[Problem] Pull out every line from the listing that has the word "project".

=-=-=-=-=

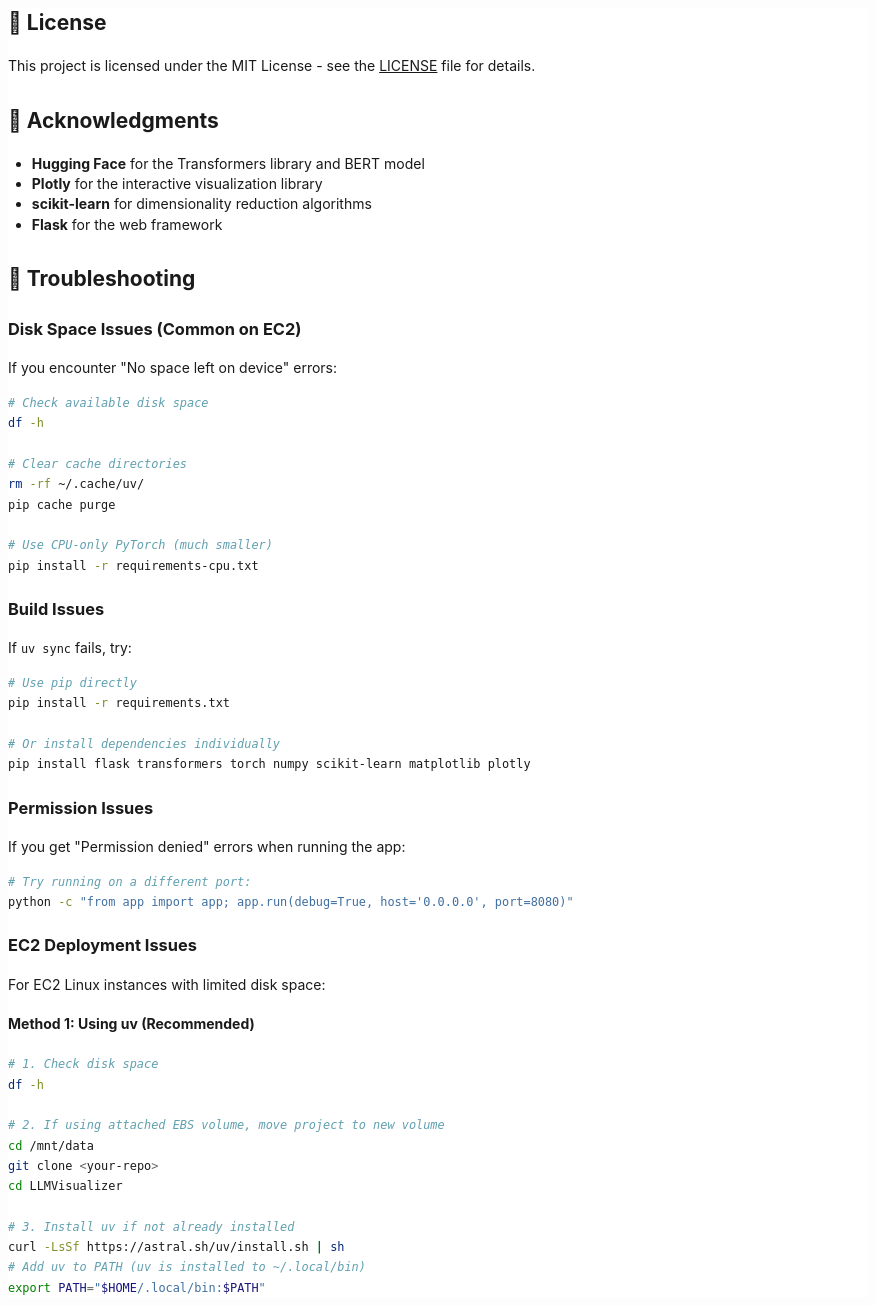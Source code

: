 ## 📝 License

This project is licensed under the MIT License - see the [LICENSE](LICENSE) file for details.

## 🙏 Acknowledgments

- **Hugging Face** for the Transformers library and BERT model
- **Plotly** for the interactive visualization library
- **scikit-learn** for dimensionality reduction algorithms
- **Flask** for the web framework

## 🔧 Troubleshooting

### Disk Space Issues (Common on EC2)
If you encounter "No space left on device" errors:

```bash
# Check available disk space
df -h

# Clear cache directories
rm -rf ~/.cache/uv/
pip cache purge

# Use CPU-only PyTorch (much smaller)
pip install -r requirements-cpu.txt
```

### Build Issues
If `uv sync` fails, try:
```bash
# Use pip directly
pip install -r requirements.txt

# Or install dependencies individually
pip install flask transformers torch numpy scikit-learn matplotlib plotly
```

### Permission Issues
If you get "Permission denied" errors when running the app:
```bash
# Try running on a different port:
python -c "from app import app; app.run(debug=True, host='0.0.0.0', port=8080)"
```

### EC2 Deployment Issues
For EC2 Linux instances with limited disk space:

#### Method 1: Using uv (Recommended)
```bash
# 1. Check disk space
df -h

# 2. If using attached EBS volume, move project to new volume
cd /mnt/data
git clone <your-repo>
cd LLMVisualizer

# 3. Install uv if not already installed
curl -LsSf https://astral.sh/uv/install.sh | sh
# Add uv to PATH (uv is installed to ~/.local/bin)
export PATH="$HOME/.local/bin:$PATH"

```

=-=-=-=-=

[Answer for the task]
This project is licensed under the MIT License - see the [LICENSE](LICENSE) file for details.
# 2. If using attached EBS volume, move project to new volume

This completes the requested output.